InnoHealth Datalake Project


Nowadays, the big and fast increasing healthcare data their ever-growing exploitation potential prove the importance of data in modern healthcare. A six-fold increase in total data volume (from 153 Exabyte to 985 Exabyte; 1 Exabyte = 1 billion gigabytes) is expected in a good half-decade (2013-2020). Parallel with this development, similar trends have emerged in all fields of the healthcare sector and biomedicine as well. Impressive valuable results in research and innovation clearly demonstrate that the potential of data analysis and utilization goes far beyond the optimization of patient care and health services. In this context, it is also worth mentioning that the pathomechanism of most diseases is complex, i.e. it depends on a variety of factors (cf. ‘Genetics loads the gun and environment pulls the trigger’, F. Collins, 2010), which also underlines the importance of data in the understanding diseases and the development of new therapies. Exploiting all these opportunities, information technology, data science and technology need to meet new challenges from data collection through the development of new types of analytical tools and methods. In the past few years, health policy in Hungary has recognized all these trends and made progressive steps to improve the quality and cost-effectiveness of patient care and health care services through health data utilization. Of the actions, the establishment of the National Electronic Health Service Space (‘EESZT’; can be mentioned as an excellent example. Although, this experience shows that this path should be further pursued in the interest of modern patient care and prevention, utilization of data in R&D&I areas of domestic healthcare and health industry is also very important and forms additional important conceptual and practical tasks.
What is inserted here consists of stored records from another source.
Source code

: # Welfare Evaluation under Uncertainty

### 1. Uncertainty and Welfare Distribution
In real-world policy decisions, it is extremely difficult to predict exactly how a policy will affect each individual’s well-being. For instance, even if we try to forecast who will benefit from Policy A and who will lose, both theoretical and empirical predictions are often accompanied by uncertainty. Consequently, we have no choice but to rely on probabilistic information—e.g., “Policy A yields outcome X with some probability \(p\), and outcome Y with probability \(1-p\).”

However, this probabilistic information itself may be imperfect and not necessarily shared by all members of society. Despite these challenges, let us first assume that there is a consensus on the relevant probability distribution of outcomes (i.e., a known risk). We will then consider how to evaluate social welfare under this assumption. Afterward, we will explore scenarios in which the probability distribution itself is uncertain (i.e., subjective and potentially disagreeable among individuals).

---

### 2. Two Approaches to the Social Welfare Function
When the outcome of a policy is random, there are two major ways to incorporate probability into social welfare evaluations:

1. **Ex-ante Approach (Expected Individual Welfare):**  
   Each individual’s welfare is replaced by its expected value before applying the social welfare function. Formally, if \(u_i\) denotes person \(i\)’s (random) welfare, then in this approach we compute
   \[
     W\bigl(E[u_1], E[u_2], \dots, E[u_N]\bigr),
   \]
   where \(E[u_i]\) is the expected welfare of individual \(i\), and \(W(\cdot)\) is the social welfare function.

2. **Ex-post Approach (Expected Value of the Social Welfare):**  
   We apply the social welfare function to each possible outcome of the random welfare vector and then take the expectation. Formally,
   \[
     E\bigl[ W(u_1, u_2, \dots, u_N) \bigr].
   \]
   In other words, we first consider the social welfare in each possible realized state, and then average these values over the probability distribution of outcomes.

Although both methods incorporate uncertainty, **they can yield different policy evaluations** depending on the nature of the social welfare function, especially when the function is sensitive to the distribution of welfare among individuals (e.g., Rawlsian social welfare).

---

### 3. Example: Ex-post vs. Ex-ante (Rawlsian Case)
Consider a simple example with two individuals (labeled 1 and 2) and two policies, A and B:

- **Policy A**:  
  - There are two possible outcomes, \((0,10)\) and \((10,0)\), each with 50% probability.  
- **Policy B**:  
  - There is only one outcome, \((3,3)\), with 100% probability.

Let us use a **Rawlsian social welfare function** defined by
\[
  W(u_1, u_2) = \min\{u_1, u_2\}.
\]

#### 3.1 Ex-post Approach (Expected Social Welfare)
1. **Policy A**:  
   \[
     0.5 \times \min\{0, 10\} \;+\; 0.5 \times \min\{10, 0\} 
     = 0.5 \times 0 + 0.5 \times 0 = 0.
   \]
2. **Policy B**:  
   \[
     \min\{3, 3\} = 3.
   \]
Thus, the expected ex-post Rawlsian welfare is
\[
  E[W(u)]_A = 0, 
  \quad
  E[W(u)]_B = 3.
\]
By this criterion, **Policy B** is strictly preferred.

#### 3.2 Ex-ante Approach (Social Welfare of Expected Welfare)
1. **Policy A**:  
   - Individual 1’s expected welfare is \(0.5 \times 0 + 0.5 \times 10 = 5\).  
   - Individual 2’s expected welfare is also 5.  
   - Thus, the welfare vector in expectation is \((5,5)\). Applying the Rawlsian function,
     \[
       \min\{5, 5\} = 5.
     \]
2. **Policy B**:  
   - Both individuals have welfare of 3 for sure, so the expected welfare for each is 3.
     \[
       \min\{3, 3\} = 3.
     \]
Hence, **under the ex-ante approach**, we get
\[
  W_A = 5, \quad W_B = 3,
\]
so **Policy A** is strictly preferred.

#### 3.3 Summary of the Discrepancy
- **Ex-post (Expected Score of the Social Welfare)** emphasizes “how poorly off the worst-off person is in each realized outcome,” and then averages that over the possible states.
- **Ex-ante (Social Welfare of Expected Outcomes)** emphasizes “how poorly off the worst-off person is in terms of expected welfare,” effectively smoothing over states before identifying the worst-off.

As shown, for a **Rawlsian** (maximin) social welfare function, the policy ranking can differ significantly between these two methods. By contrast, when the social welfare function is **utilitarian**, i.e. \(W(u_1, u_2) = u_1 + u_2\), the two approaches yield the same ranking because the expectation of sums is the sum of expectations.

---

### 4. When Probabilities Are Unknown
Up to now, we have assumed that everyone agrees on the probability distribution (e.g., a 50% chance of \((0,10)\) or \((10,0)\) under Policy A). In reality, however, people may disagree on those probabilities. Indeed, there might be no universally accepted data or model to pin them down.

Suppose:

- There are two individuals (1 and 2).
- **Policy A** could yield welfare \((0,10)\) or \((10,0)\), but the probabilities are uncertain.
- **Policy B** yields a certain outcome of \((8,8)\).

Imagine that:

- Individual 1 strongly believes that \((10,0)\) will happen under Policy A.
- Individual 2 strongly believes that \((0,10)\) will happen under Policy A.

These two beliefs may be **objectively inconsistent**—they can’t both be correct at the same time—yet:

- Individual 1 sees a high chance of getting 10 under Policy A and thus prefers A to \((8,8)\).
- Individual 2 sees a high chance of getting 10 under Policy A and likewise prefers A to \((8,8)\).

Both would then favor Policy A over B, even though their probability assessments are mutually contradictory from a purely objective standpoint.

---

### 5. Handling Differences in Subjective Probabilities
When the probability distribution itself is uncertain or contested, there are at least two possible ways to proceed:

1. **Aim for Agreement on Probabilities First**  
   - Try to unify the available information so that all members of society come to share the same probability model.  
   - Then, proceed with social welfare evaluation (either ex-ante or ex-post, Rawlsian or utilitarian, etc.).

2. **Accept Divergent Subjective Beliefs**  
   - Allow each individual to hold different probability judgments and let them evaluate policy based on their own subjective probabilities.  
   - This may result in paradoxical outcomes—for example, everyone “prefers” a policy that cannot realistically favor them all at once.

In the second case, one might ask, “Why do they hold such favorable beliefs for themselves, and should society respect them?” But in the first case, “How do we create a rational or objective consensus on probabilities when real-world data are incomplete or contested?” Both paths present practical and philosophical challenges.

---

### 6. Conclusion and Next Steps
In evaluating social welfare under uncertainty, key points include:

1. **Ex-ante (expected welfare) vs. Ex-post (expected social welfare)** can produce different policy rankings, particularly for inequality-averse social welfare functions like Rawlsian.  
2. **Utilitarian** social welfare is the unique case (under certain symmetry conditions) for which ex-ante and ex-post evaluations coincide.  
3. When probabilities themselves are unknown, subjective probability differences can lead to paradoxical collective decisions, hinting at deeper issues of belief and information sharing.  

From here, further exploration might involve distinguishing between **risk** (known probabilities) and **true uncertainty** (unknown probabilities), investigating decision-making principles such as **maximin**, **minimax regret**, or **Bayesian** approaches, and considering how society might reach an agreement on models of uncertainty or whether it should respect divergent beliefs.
Project Participants and Goals

The above tasks form the key focus areas of our four-year project that is implemented by a consortium of E-Group ICT Software Zrt. and the University of Pécs (UP). The Project is registered in the National Grant System as Network analytical and data utilization opportunities in healthcare (project code: GINOP-2.2.1-15-2017-00067; short name: InnoHealth DataLake, IHDL).

The main aim of the project is to develop and implement the concept of a novel complex IT system (’Datalake’) capable of collecting, storing and analyzing all types of health data (which are generated in healthcare activities and services at UP, together with all relevant external data). It also serves as a prototype for domestic and regional (e.g. V4) healthcare systems. One of the most important tasks of the Datalake is to support innovation.

The Datalake’s principal capabilities were identified according to today’s and future needs of healthcare, which include the following operations: i) data collection (independent of size, type and source of data), ii) data storage and iii) data analyses (by state of the art analytical methods and tools) that support healthcare services and R&D&I activities.

Implementation of the Project

Three thoroughly interacting pillars were created to develop the Datalake concept and put it into practice: 1. Information technology (IT) pillar, 2. Medical and health sciences pillar, and 3. Legal pillar for data management, which develops and monitors compliance with GDPR. This project structure ensures interactions among each field and each type of activities, while providing a common platform for IT experts, engineers, clinicians, health scientists and lawyers working on the project. Specific aspects of the IT implementation are carefully designed based on published and own medical and health subprojects.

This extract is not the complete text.